Aim of the exercise: Would you output the following records verbatim and skip the images in them?

[Provided records Boundary: Start]

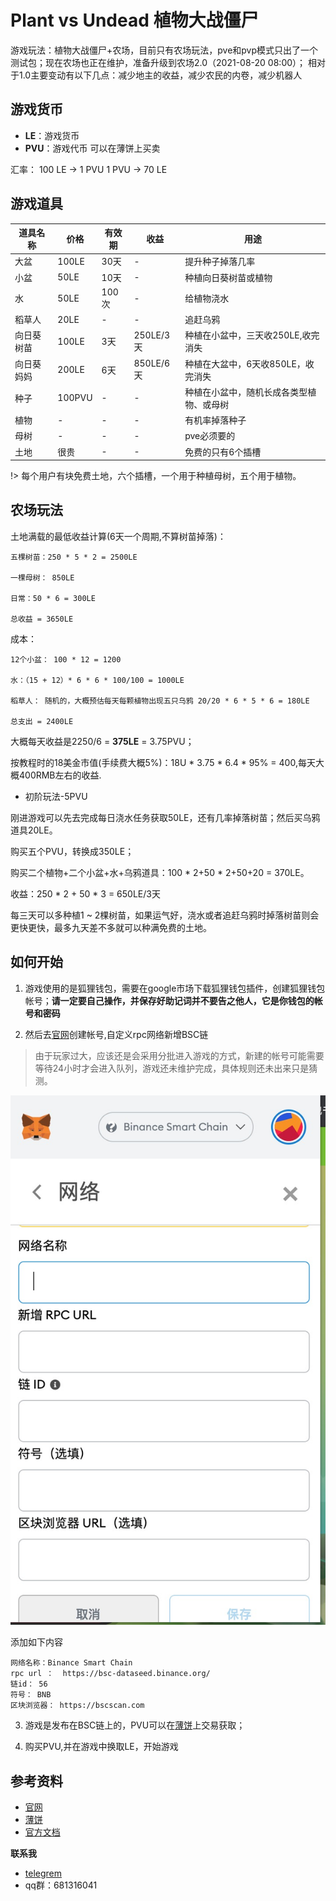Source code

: # Plant vs Undead 植物大战僵尸

游戏玩法：植物大战僵尸+农场，目前只有农场玩法，pve和pvp模式只出了一个测试包；现在农场也正在维护，准备升级到农场2.0（2021-08-20 08:00）；
相对于1.0主要变动有以下几点：减少地主的收益，减少农民的内卷，减少机器人




## 游戏货币

+ **LE**：游戏货币
+ **PVU**：游戏代币 可以在薄饼上买卖


汇率：
100 LE -> 1  PVU
1 PVU -> 70 LE 


## 游戏道具

道具名称 | 价格 | 有效期 | 收益 | 用途
--- | --- | --- | --- | ---
大盆 | 100LE | 30天 | - | 提升种子掉落几率
小盆 | 50LE | 10天 | - | 种植向日葵树苗或植物
水 | 50LE | 100次 | - | 给植物浇水
稻草人 | 20LE | - | - | 追赶乌鸦
向日葵树苗 | 100LE | 3天 | 250LE/3天 | 种植在小盆中，三天收250LE,收完消失
向日葵妈妈 | 200LE | 6天 | 850LE/6天 | 种植在大盆中，6天收850LE，收完消失
种子 | 100PVU | - | - | 种植在小盆中，随机长成各类型植物、或母树
植物 | - | - | - | 有机率掉落种子
母树 | - | - | - | pve必须要的
土地 | 很贵 | - | - | 免费的只有6个插槽

!> 每个用户有块免费土地，六个插槽，一个用于种植母树，五个用于植物。

## 农场玩法

土地满载的最低收益计算(6天一个周期,不算树苗掉落)：

	五棵树苗：250 * 5 * 2 = 2500LE

	一棵母树： 850LE

	日常：50 * 6 = 300LE

	总收益 = 3650LE

成本：

	12个小盆： 100 * 12 = 1200

	水：（15 + 12）* 6 * 6 * 100/100 = 1000LE

	稻草人： 随机的，大概预估每天每颗植物出现五只乌鸦 20/20 * 6 * 5 * 6 = 180LE

	总支出 = 2400LE

大概每天收益是2250/6 = **375LE** = 3.75PVU；

按教程时的18美金市值(手续费大概5%)：18U * 3.75 * 6.4 * 95% = 400,每天大概400RMB左右的收益.

+ 初阶玩法-5PVU

刚进游戏可以先去完成每日浇水任务获取50LE，还有几率掉落树苗；然后买乌鸦道具20LE。

购买五个PVU，转换成350LE；

购买二个植物+二个小盆+水+乌鸦道具：100 * 2+50 * 2+50+20 = 370LE。

收益：250 * 2 + 50 * 3 = 650LE/3天

每三天可以多种植1 ~ 2棵树苗，如果运气好，浇水或者追赶乌鸦时掉落树苗则会更快更快，最多九天差不多就可以种满免费的土地。


## 如何开始

1. 游戏使用的是狐狸钱包，需要在google市场下载狐狸钱包插件，创建狐狸钱包帐号；**请一定要自己操作，并保存好助记词并不要告之他人，它是你钱包的帐号和密码**

2. 然后去[官网](https://plantvsundead.com/)创建帐号,自定义rpc网络新增BSC链

> 由于玩家过大，应该还是会采用分批进入游戏的方式，新建的帐号可能需要等待24小时才会进入队列，游戏还未维护完成，具体规则还未出来只是猜测。

![HULI](./images/huli.jpg)

添加如下内容
```
网络名称：Binance Smart Chain
rpc url ：  https://bsc-dataseed.binance.org/
链id： 56
符号： BNB
区块浏览器： https://bscscan.com
```

3. 游戏是发布在BSC链上的，PVU可以在[薄饼](https://pancakeswap.finance/swap?outputCurrency=0x31471e0791fcdbe82fbf4c44943255e923f1b794)上交易获取；

4. 购买PVU,并在游戏中换取LE，开始游戏

## 参考资料

+ [官网](https://plantvsundead.com/)
+ [薄饼](https://pancakeswap.finance/swap?outputCurrency=0x31471e0791fcdbe82fbf4c44943255e923f1b794)
+ [官方文档](https://plantvsundead.medium.com/)


**联系我**

+ [telegrem](https://t.me/playforearn)
+ qq群：681316041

[Provided records Boundary: End]

Exercise answer:
Source code

: # Plant vs Undead 植物大战僵尸

游戏玩法：植物大战僵尸+农场，目前只有农场玩法，pve和pvp模式只出了一个测试包；现在农场也正在维护，准备升级到农场2.0（2021-08-20 08:00）；
相对于1.0主要变动有以下几点：减少地主的收益，减少农民的内卷，减少机器人




## 游戏货币

+ **LE**：游戏货币
+ **PVU**：游戏代币 可以在薄饼上买卖


汇率：
100 LE -> 1  PVU
1 PVU -> 70 LE 


## 游戏道具

道具名称 | 价格 | 有效期 | 收益 | 用途
--- | --- | --- | --- | ---
大盆 | 100LE | 30天 | - | 提升种子掉落几率
小盆 | 50LE | 10天 | - | 种植向日葵树苗或植物
水 | 50LE | 100次 | - | 给植物浇水
稻草人 | 20LE | - | - | 追赶乌鸦
向日葵树苗 | 100LE | 3天 | 250LE/3天 | 种植在小盆中，三天收250LE,收完消失
向日葵妈妈 | 200LE | 6天 | 850LE/6天 | 种植在大盆中，6天收850LE，收完消失
种子 | 100PVU | - | - | 种植在小盆中，随机长成各类型植物、或母树
植物 | - | - | - | 有机率掉落种子
母树 | - | - | - | pve必须要的
土地 | 很贵 | - | - | 免费的只有6个插槽

!> 每个用户有块免费土地，六个插槽，一个用于种植母树，五个用于植物。

## 农场玩法

土地满载的最低收益计算(6天一个周期,不算树苗掉落)：

	五棵树苗：250 * 5 * 2 = 2500LE

	一棵母树： 850LE

	日常：50 * 6 = 300LE

	总收益 = 3650LE

成本：

	12个小盆： 100 * 12 = 1200

	水：（15 + 12）* 6 * 6 * 100/100 = 1000LE

	稻草人： 随机的，大概预估每天每颗植物出现五只乌鸦 20/20 * 6 * 5 * 6 = 180LE

	总支出 = 2400LE

大概每天收益是2250/6 = **375LE** = 3.75PVU；

按教程时的18美金市值(手续费大概5%)：18U * 3.75 * 6.4 * 95% = 400,每天大概400RMB左右的收益.

+ 初阶玩法-5PVU

刚进游戏可以先去完成每日浇水任务获取50LE，还有几率掉落树苗；然后买乌鸦道具20LE。

购买五个PVU，转换成350LE；

购买二个植物+二个小盆+水+乌鸦道具：100 * 2+50 * 2+50+20 = 370LE。

收益：250 * 2 + 50 * 3 = 650LE/3天

每三天可以多种植1 ~ 2棵树苗，如果运气好，浇水或者追赶乌鸦时掉落树苗则会更快更快，最多九天差不多就可以种满免费的土地。


## 如何开始

1. 游戏使用的是狐狸钱包，需要在google市场下载狐狸钱包插件，创建狐狸钱包帐号；**请一定要自己操作，并保存好助记词并不要告之他人，它是你钱包的帐号和密码**

2. 然后去[官网](https://plantvsundead.com/)创建帐号,自定义rpc网络新增BSC链

> 由于玩家过大，应该还是会采用分批进入游戏的方式，新建的帐号可能需要等待24小时才会进入队列，游戏还未维护完成，具体规则还未出来只是猜测。

![HULI](./images/huli.jpg)

添加如下内容
```
网络名称：Binance Smart Chain
rpc url ：  https://bsc-dataseed.binance.org/
链id： 56
符号： BNB
区块浏览器： https://bscscan.com
```

3. 游戏是发布在BSC链上的，PVU可以在[薄饼](https://pancakeswap.finance/swap?outputCurrency=0x31471e0791fcdbe82fbf4c44943255e923f1b794)上交易获取；

4. 购买PVU,并在游戏中换取LE，开始游戏

## 参考资料

+ [官网](https://plantvsundead.com/)
+ [薄饼](https://pancakeswap.finance/swap?outputCurrency=0x31471e0791fcdbe82fbf4c44943255e923f1b794)
+ [官方文档](https://plantvsundead.medium.com/)


**联系我**

+ [telegrem](https://t.me/playforearn)
+ qq群：681316041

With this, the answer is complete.